Rowe: I don’t know that it’s been a significant change in strategy. One of the great things about Workday—and one of the reasons I joined about two and a half years ago—is that we’d already been working on AI for many years. So it’s not a strategic pivot; it’s an acceleration. Ideas we had a few years ago can now be executed much faster with the tools we have and the pace of AI. That applies to the UI/UX side of the business and the agent side. We’ve expanded our portfolio to include not just HCM and financials but also who is managing your agents and how you think about those resources, which we’ve now included as part of our portfolio—an agent system of record—so you’re managing your people, your money, and your agents together. That agent tech layer has put everything into “fast speed mode.” The strategy is similar, but it’s more comprehensive because of agents and the change we can drive with customers. When you go to Rising, our big customer event, and see how customers are using the technology to make things better and faster and truly change people’s lives, it’s an exciting time to be in this business.
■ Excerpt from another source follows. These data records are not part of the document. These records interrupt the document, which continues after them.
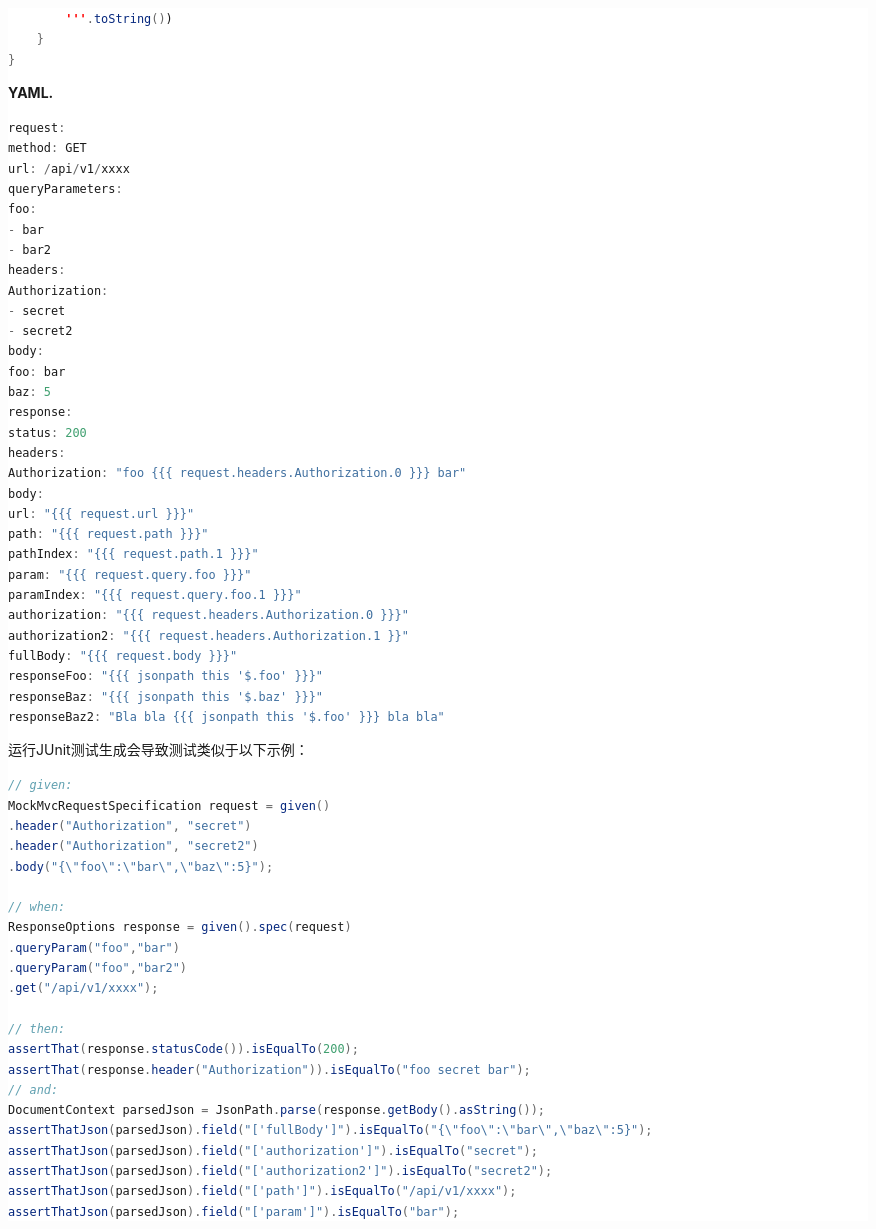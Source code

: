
 ```java
		'''.toString())
	}
}
```

**YAML.** 

```java
request:
method: GET
url: /api/v1/xxxx
queryParameters:
foo:
- bar
- bar2
headers:
Authorization:
- secret
- secret2
body:
foo: bar
baz: 5
response:
status: 200
headers:
Authorization: "foo {{{ request.headers.Authorization.0 }}} bar"
body:
url: "{{{ request.url }}}"
path: "{{{ request.path }}}"
pathIndex: "{{{ request.path.1 }}}"
param: "{{{ request.query.foo }}}"
paramIndex: "{{{ request.query.foo.1 }}}"
authorization: "{{{ request.headers.Authorization.0 }}}"
authorization2: "{{{ request.headers.Authorization.1 }}"
fullBody: "{{{ request.body }}}"
responseFoo: "{{{ jsonpath this '$.foo' }}}"
responseBaz: "{{{ jsonpath this '$.baz' }}}"
responseBaz2: "Bla bla {{{ jsonpath this '$.foo' }}} bla bla"
```

运行JUnit测试生成会导致测试类似于以下示例：

```java
// given:
MockMvcRequestSpecification request = given()
.header("Authorization", "secret")
.header("Authorization", "secret2")
.body("{\"foo\":\"bar\",\"baz\":5}");

// when:
ResponseOptions response = given().spec(request)
.queryParam("foo","bar")
.queryParam("foo","bar2")
.get("/api/v1/xxxx");

// then:
assertThat(response.statusCode()).isEqualTo(200);
assertThat(response.header("Authorization")).isEqualTo("foo secret bar");
// and:
DocumentContext parsedJson = JsonPath.parse(response.getBody().asString());
assertThatJson(parsedJson).field("['fullBody']").isEqualTo("{\"foo\":\"bar\",\"baz\":5}");
assertThatJson(parsedJson).field("['authorization']").isEqualTo("secret");
assertThatJson(parsedJson).field("['authorization2']").isEqualTo("secret2");
assertThatJson(parsedJson).field("['path']").isEqualTo("/api/v1/xxxx");
assertThatJson(parsedJson).field("['param']").isEqualTo("bar");
```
CFOTL: You mentioned that there are new tools being adopted and used, and there’s some excitement around them. What have you learned about driving adoption of new tools internally—especially AI-related tools?
Rowe: We have an initiative called Everyday AI, which is really about enabling all our workmates to embrace AI. Our IT group, which we call Business Technology, helps proliferate these tools so people can adopt them. Alongside that, as with any learning and development opportunity, we encourage and actually measure usage. Whether you’re in finance or elsewhere, we want you to have strong familiarity with the AI tools that can benefit you. We offer all kinds of classes and we’re very focused on the skills the workforce has today—myself included. I have a team constantly asking, “Have you used AI here? Have you used Gemini this way? How are you thinking about Notebook LM?”—in addition to our own tools. The goal is to embrace AI and then change where and how we spend our time. I challenge all my teams—all my direct reports—to sit down with me and talk about what they’re doing with AI today and what they expect that to look like a year from now. Then we check in: Are we making progress? Are forecasts better? On the accounting side, do we have anomaly detection? Are we more accurate than ever? Are we moving faster where it makes sense, with better granularity in the data? We think about every finance process and ask how it is changing and what “good” and “great” look like. Then we socialize that with peers—finance leaders across the Bay Area and beyond—to see what others are doing and how finance more broadly is changing. It’s exciting, because with good data, a great data set, and strong tools, you can do analysis with fewer people and go deeper into the organization, and that can truly change how you think about the business.
CFOTL: Can you give us some perspective on AI and forecasting compared to two years ago? How is your team leveraging AI in forecasting tasks today?
Rowe: If you look at our cash forecast, and go into more detail on when we expect to be paid by customers and all the elements of that forecast, there are many more variables we can pull in now than ever before. That’s one example of getting more precise in certain parts of the business. We can factor in seasonality in different ways and run multiple models. Where it might have taken a group of people a couple of months to test everything, we can now compress that timeline. We can say, “This model has a much better correlation, and here’s why,” and then keep testing and adopting it, and keep improving the forecast by including more variables. On the go-to-market side, when we look at pipeline, we can examine propensity to sell to different types of customers, where we’ve had success, and how we think about renewal opportunities. Every part of the business can benefit from having more data and better insight into that data in ways that previously weren’t possible—simply because people didn’t have the time or the capacity to dig in as deeply as AI now allows.